The world has yet to end its obsession with the film and its subjects, many of whom are either dead or missing, or the unassuming house that became their nightmare. In the eight years since it originally surfaced, The Incident has cemented its place in our culture, grossing nearly two billion in DVD sales and related merchandise and taking home numerous accolades, including an Academy Award for Best Documentary Feature and a Nobel Prize for Excellence In Pornography2, a title its judges devised just so they could have the privilege of decorating the film. Holmes did not accept the awards in person or by correspondence, leaving Columbia Pictures Industries, Inc. to inherit the honors on his behalf after obtaining publishing rights to the film by convincing a federal judge that Holmes was likely deceased.
There is much lore surrounding the film’s discovery. A graduate student at the British Film Institute stumbled across the tape inside a box of miscellany labeled “To Be Sorted,” kindling discussion of who put it there.3 Once dusted off, The Incident made the rounds in academic and cinemaphile circles, where it was frequently screened in boutique theatres to wide-eyed audiences. The gossip that followed attracted interest from the media, contributing to The Incident’s global wildfire spread. It blew up on the front pages of newspapers, the insides of magazines—one could not look up without seeing a reference to the psychological horror-thriller-porn of Holmes’ creation. It seduced us with its fantastical imagery, tortured us with its never-ending suspense, and has us spellbound by its epic tale of love and acceptance. We surrendered to it the way one might surrender their virginity to their handsome football-player boyfriend. It was that good.
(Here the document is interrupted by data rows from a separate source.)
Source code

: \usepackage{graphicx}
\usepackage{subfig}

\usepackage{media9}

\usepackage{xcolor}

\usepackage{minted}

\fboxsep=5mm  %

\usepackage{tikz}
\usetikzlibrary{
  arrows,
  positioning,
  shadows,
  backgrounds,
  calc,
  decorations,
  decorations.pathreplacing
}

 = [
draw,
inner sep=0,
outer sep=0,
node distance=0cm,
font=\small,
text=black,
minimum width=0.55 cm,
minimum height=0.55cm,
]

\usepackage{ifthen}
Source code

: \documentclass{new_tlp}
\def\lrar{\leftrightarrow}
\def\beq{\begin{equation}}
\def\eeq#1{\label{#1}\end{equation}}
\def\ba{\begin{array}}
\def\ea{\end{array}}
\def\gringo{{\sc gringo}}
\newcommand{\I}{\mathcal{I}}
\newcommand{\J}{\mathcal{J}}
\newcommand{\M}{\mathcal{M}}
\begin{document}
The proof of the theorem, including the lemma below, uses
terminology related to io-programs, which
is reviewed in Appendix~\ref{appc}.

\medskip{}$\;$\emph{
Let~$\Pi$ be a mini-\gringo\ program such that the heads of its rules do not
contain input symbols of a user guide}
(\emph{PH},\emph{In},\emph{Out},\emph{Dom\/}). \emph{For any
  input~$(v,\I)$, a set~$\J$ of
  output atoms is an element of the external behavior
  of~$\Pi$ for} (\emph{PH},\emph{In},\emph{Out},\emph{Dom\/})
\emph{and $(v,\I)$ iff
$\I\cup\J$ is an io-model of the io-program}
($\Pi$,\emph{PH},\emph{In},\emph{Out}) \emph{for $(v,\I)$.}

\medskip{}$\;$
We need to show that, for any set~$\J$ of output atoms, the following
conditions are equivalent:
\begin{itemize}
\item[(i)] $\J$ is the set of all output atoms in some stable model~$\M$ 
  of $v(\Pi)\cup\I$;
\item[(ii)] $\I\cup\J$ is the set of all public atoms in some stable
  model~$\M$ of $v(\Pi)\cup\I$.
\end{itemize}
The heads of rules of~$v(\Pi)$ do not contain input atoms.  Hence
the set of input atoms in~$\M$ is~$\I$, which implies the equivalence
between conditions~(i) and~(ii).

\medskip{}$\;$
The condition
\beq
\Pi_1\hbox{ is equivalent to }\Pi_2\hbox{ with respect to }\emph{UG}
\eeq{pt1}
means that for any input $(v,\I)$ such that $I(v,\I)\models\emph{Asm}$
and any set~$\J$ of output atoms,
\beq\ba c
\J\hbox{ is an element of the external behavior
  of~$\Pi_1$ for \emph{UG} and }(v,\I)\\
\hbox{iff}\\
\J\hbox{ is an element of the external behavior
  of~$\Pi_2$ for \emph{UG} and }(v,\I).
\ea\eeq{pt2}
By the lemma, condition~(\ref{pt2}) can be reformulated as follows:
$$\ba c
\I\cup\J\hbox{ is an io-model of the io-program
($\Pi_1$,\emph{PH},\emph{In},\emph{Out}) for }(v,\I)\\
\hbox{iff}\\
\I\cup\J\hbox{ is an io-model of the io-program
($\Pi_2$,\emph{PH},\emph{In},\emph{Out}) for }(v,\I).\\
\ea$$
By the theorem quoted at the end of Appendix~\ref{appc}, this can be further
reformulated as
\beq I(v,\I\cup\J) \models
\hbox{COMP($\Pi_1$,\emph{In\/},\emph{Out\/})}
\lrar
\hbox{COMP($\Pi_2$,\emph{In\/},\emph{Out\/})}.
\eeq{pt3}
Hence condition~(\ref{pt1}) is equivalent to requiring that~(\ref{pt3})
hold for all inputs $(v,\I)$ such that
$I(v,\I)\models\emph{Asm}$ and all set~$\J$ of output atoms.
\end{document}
So inspiring was The Incident that London’s National Film and Television School built The Holmes Institute in 2012 to honor his contribution to the field, though according to staff he has never once paid it visit.5 In fact, no one has seen Holmes or “his” Watson—the man on whom the story hinges—since late 2003, more than three years before The Incident’s explosion onto the public scene in 2006, leading many to question whether they even survived the film’s events. For those who cling to a more optimistic outlook, it’s rumored the pair moved to a rural fishing village along the coast of Cape Breton, though neither men are registered Canadian citizens, nor do their names show up in any real estate records there.
Before The Incident, Holmes was most notorious for his critically panned exhibition The Sign of The Whore, filmed in Amsterdam and screened in Brussels. The provocative nature of the movie—which included graphic footage of male prostitutes at work in the country’s red light district—made headlines at the time, drawing mostly negative attention. His previous works, notably The Second Stain and The Dancing Men, achieved critical acclaim but never any popular appeal. We can assume The Incident was Holmes’ effort to re-launch his career following his unfortunate episode in Brussels, but how could he have known his film would leave such an imprint on what we call cinema?6 His sudden vanishment has produced a lacuna of talent few will be able to fill.
His story begins innocently enough. After a year-long sabbatical from film Holmes wastes no time familiarizing himself with his audience. In the introductory shot of The Baker Street Incident, we see his face framed by the light coming through the doorway, lit from the side. One half of his face—what some have suggested is his “better half,” appearance-wise7—has been shadowed, the other highlighted, an easy metaphor for the duality of pneuma that exists within all of us. The camera seesaws unsteadily, conveying man’s undying struggle to make sense of his surroundings8, or possibly Holmes’ lack of access to a tripod.
Our subject smiles into the camera. “Are you ready?” he asks coyly, as if aware of our own questions. The irony of this statement is not lost on viewers. The truth is that none of us can prepare ourselves for the unknown, least of all Holmes himself.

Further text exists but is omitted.